Do you ever reevaluate your pace for the RWR program? I find myself looking at my interval beeper thinking I could run way more before walking as I’m not even tired. For example, yesterday was my 13 min RWR day. I ended up doing that twice so I did 26 minutes. My kids were still running so I figured why not keep moving.
RWR for the duration of the prescribed workout for the day
There are some explanations on page 1 of every training plan
Welcome aboard!
Yes, this is what Jeff calls the Magic Mile. Again, see page 1 of the training plan.
This is how it should feel. As you go further/longer it may become more challenging. But you should almost always be given a walk break before you feel you need the walk break.
I would follow the plan religiously. These are tried and true plans and will help keep you from making the mistake that most new runners make at the start: doing too much too fast. That burns you out, frustrates, and discourages most people into thinking running isn’t their thing. When the truth is they didn’t ramp up slowly enough.
Thanks! I just wasn’t understanding. Again I’m a very fresh newbie to all the things running.
I will have to reread. It was feeling like I was reading Greek. I also bought the book too.
Thanks for this. I definitely needed reminding! I just felt like I do more when I would run with the girls so this felt very much like nothing and I like being sweaty and tired.
Oh stick with it and you will be.
I’m looking at you, me from yesterday
I thought I was doing the Galloway plan correctly when I trained the last time…and then at the race when I tried to go with the on course galloway pacers - I realized I had it soooo wrong (I was trying to run too much, like you, I was like…running is about running).
Now I have a Garmin Watch, and you can load a Galloway plan right into it and it will do the intervals for you.

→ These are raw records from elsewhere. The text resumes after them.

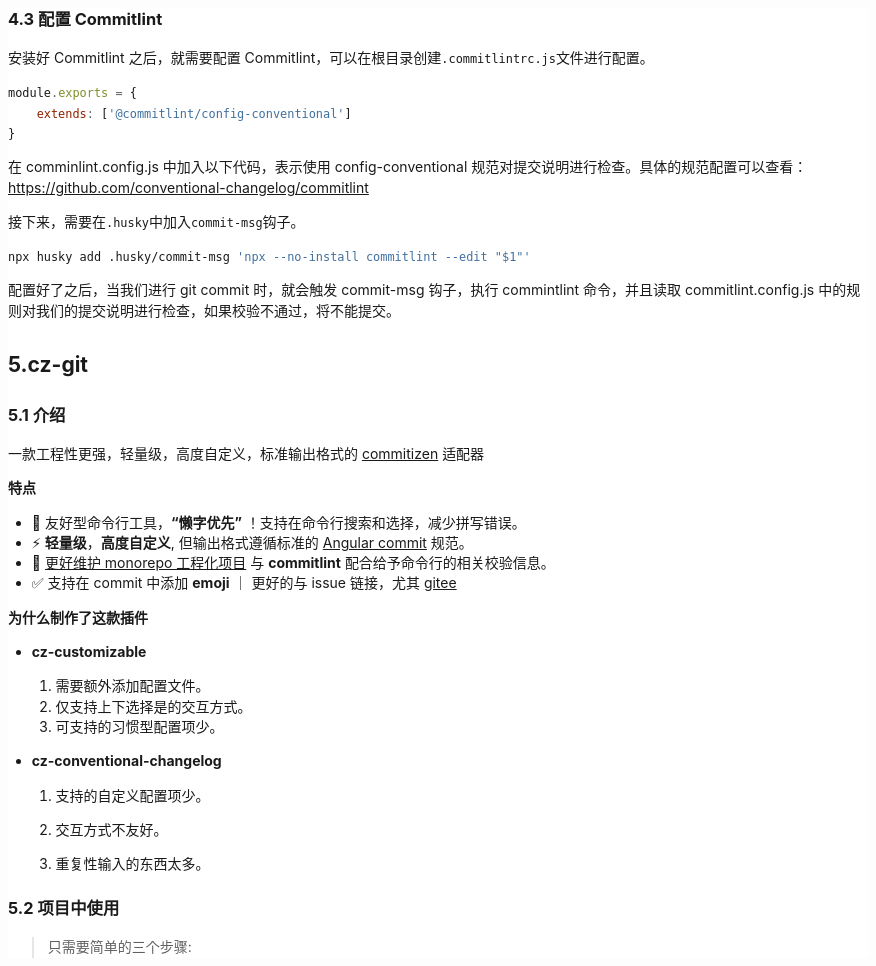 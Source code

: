 ### 4.3 配置 Commitlint

安装好 Commitlint 之后，就需要配置 Commitlint，可以在根目录创建`.commitlintrc.js`文件进行配置。

```js
module.exports = {
	extends: ['@commitlint/config-conventional']
}
```

在 comminlint.config.js 中加入以下代码，表示使用 config-conventional 规范对提交说明进行检查。具体的规范配置可以查看：https://github.com/conventional-changelog/commitlint

接下来，需要在`.husky`中加入`commit-msg`钩子。

```bash
npx husky add .husky/commit-msg 'npx --no-install commitlint --edit "$1"'
```

配置好了之后，当我们进行 git commit 时，就会触发 commit-msg 钩子，执行 commintlint 命令，并且读取 commitlint.config.js 中的规则对我们的提交说明进行检查，如果校验不通过，将不能提交。

## 5.cz-git

### 5.1 介绍

一款工程性更强，轻量级，高度自定义，标准输出格式的 [commitizen](https://github.com/commitizen/cz-cli) 适配器

**特点**

- 💪 友好型命令行工具，**“懒字优先”** ！支持在命令行搜索和选择，减少拼写错误。
- ⚡️ **轻量级**，**高度自定义**, 但输出格式遵循标准的 [Angular commit](https://github.com/angular/angular.js/blob/master/DEVELOPERS.md#commits) 规范。
- 🔨 [更好维护 monorepo 工程化项目](https://cz-git.qbb.sh/zh/recipes/#scopes) 与 **commitlint** 配合给予命令行的相关校验信息。
- ✅ 支持在 commit 中添加 **emoji** ｜ 更好的与 issue 链接，尤其 [gitee](https://cz-git.qbb.sh/zh/recipes/issue-prefixs.html)

**为什么制作了这款插件**

- **cz-customizable**

  1. 需要额外添加配置文件。
  2. 仅支持上下选择是的交互方式。
  3. 可支持的习惯型配置项少。

- **cz-conventional-changelog**

  1. 支持的自定义配置项少。

  2. 交互方式不友好。

  3. 重复性输入的东西太多。

### 5.2 项目中使用

> 只需要简单的三个步骤:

I have realized I’m not a Galloway gal (just as I find my run rhythm it is time to walk again), but have found some other training plans on Garmin that work better for me.
I started singing this as soon as I typed it.
Great minds and all that
I bought the recommended interval beeper thing so I can change the intervals and stuff. However, a watch sounds easier. I will look into that. Thanks!
This is so me right now. But as @OBNurseNH pointed out I need to follow the program and not kill myself at the beginning, which is totally what I would have done without that gentle reminder
I haven’t looked into the Galloway plan, so apologies if this is duplicative. The app I followed when I first did a 0to5K plan is no longer set up the way it used to be, but I found this app which is free and follows the same structure.
You definitely don’t always run as fast as you can as long as you can. As others said, that’ll lead to burnout and injury. Once you’re farther along (I.e. feeling pretty confident with a 5K distance and pace), the Nike Run Club app is also good for mixing up types of workouts. They also have distance training plans, but I think those aren’t geared very well to new runners, as they’ll have you running 25-30 minutes just a few days in, which is unrealistic.
However, once you CAN do that, mixing up your workouts between interval training, fartleks, long runs, and easy runs can help you overall. It’s how we practice with our cross country team.
Thanks for the info! I will keep all that in my pocket for when I get far enough along that I need more diversity.